Knowing Your Place – Displacement

When I was younger, my mother would tell me the stories of her childhood, the cobblestoned roads, the hidden valley between two mountains, the children playing in the streets til dust, hopping over firepits for fun, and feeding stray dogs their leftovers, the familiar faces, food, and style, all the things that made up her place in the world. This place was Sao Nicolau, Cape Verde. My mother’s mother’s family had long lived on the island, some likely since it’s colonization. This place my mother spoke so gloriously of, sometimes with water in her eyes, was nothing like the place I knew, where I was raised. My place, or at least my greenhouse where I was placed in hopes of flourishing, is nothing like a valley hidden between two mountains, rather, it is a house by the water with a ridiculously close proximity to a factory that I still to this day am unsure as to whether or not it is open or closed.

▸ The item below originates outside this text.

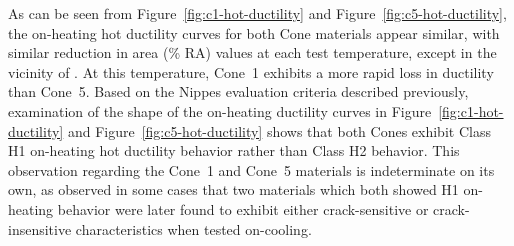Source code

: {As can be seen from Figure~\ref{fig:c1-hot-ductility} and Figure~\ref{fig:c5-hot-ductility}, the on-heating hot ductility curves for both Cone materials appear similar, with similar reduction in area (\% RA) values at each test temperature, except in the vicinity of .  At this temperature, Cone~1 exhibits a more rapid loss in ductility than Cone~5.  Based on the Nippes evaluation criteria \cite{nippes_further_1957} described previously, examination of the shape of the on-heating ductility curves in Figure~\ref{fig:c1-hot-ductility} and Figure~\ref{fig:c5-hot-ductility} shows that both Cones exhibit Class H1 on-heating hot ductility behavior rather than Class H2 behavior.  This observation regarding the Cone~1 and Cone~5 materials is indeterminate on its own, as \citet{nippes_further_1957} observed in some cases that two materials which both showed H1 on-heating behavior were later found to exhibit either crack-sensitive or crack-insensitive characteristics when tested on-cooling.

}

When Barbara Kingsolver writes in her article “Small Wonder,” and speaks on the effect our place can have on us, our connection to our history, our passions, our understanding of self, and our ability for honest work, Kingsolver speaks on the very profound and seemingly incomprehensible sensations of what effect one’s place in the world can on them. This I found to not be any truer than when I traveled to my mother’s place, or at least it uses to be…. her hometown of Sao Nicolau. It isn’t until I roamed these cobblestoned streets, watched as people at work made rum from sugarcane, and groups children roamed alone, free, safe, and unguarded, that I realized, I had been displaced, I had been replanted. The soil I attempt to sprout from is not the soil of my ancestors, not the soil of my culture or history, but rather the soil of someone else’s, limiting my own understanding of self and thus growth.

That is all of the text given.